Films made by actors and directors working outside of their national borders and mother tongues are, of course, as old as the cinema itself, with Hollywood having first been colonized by emigré filmmakers (Capra, Griffith, Wilder) who went on to make some of the most iconic American films. Likewise, there is the equally longstanding tradition of American and British movies set in foreign cultures, but starring predominately Yank and Anglo actors speaking anachronistically in English (for recent examples, see Valkyrie, with its cast of British-accented Germans, and The Reader, with its cast of faintly German-accented Brits). And whether now or then, American moviegoers have paid such nuances little mind -- in large measure because most Americans, whether at home or traveling abroad, assume that everything from restaurant menus to movie dialogue ought to be in English. I mean, if we're going to complain about the lack of German accents in Valkyrie, why not mention that, by rights, everyone in Ernst Lubitsch's The Shop Around the Corner ought to be speaking Hungarian?
What's different about the crop of English-language international productions at this year's Berlinale is that they largely take matters of language and nationality as their very subjects. They could, one British colleague has joked, be rated "G" for globalization. Or, better yet, "P" for pedantic. That's certainly the case with Storm, which much like The International seems hellbent on finding a multinational bogeyman to finger for all of the world's injustices. In Tykwer's film, it's the global banking industry; in Schmidt's, it's the UN, which pays predictable lip service to the idea of bringing justice to bear on fugitive war criminals from the Bosnian conflict, provided it doesn't take too long or -- God forbid -- impede the breakaway Balkans' efforts towards EU membership. "Do you watch those kind of movies, where the good always wins in the end?" asks the potential star witness (4 Months, 3 Weeks and 2 Days star Anamaria Marinca) to the idealistic Hague prosecutor (Kerry Fox) who's urging her to testify against a former Yugoslav Army commander. From there, Storm becomes exactly one of those movies, complete with a grandstanding finale in which our two crusading heroines create massive disorder in the court and, by doing so, tip the scales of justice back into balance.

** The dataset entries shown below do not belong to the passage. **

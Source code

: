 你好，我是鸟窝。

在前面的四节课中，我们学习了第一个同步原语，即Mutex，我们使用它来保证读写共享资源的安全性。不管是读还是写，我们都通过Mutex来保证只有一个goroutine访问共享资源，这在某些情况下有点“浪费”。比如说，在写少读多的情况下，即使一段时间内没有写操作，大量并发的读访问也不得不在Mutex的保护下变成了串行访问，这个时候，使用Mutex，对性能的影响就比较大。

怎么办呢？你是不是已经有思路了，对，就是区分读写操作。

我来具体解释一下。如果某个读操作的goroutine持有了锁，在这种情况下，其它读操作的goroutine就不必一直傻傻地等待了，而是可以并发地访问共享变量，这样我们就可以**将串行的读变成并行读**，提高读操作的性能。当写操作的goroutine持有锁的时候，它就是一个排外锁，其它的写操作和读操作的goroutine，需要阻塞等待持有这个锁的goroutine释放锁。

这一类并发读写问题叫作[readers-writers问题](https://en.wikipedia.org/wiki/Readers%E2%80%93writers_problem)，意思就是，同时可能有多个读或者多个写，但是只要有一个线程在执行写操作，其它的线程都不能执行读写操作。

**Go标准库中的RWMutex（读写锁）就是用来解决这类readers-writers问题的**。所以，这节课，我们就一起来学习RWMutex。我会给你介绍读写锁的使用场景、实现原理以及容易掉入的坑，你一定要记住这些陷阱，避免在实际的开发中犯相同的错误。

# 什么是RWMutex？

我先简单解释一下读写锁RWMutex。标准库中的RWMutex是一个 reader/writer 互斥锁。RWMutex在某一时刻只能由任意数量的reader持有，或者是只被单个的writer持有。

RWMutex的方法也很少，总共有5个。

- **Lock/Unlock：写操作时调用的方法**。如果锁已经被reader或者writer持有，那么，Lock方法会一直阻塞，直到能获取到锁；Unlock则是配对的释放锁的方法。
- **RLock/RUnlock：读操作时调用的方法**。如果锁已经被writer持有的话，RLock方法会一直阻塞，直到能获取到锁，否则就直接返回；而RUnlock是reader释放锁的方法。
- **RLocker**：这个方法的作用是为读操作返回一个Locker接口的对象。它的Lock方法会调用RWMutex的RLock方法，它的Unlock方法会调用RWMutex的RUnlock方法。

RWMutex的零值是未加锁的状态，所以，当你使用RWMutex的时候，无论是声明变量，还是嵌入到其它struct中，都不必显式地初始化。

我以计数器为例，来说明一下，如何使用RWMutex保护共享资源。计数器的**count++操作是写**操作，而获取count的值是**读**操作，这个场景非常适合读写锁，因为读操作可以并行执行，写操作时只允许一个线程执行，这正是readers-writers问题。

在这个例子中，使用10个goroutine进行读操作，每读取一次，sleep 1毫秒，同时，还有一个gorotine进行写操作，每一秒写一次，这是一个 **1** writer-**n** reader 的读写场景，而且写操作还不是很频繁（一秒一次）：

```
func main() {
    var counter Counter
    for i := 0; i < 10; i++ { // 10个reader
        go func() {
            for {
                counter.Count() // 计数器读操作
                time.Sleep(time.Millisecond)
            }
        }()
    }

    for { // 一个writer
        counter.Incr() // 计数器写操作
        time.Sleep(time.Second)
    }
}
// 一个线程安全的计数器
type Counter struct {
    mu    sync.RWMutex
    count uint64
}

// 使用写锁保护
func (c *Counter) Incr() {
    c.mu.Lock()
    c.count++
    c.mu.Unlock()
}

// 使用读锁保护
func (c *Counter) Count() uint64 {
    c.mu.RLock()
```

Ironically, London River, which is mostly in French, seems a lot likelier to make its way to international art-house audiences than either Storm or Mammoth, which are mostly in English. The instructive difference is that, where Bouchareb's film feels personal and human-scale, the others seem anonymous and monolithic -- movies more concerned with saving the world than telling stories, hammered into existence by international sales companies and co-production boards rather than by artists with singular visions.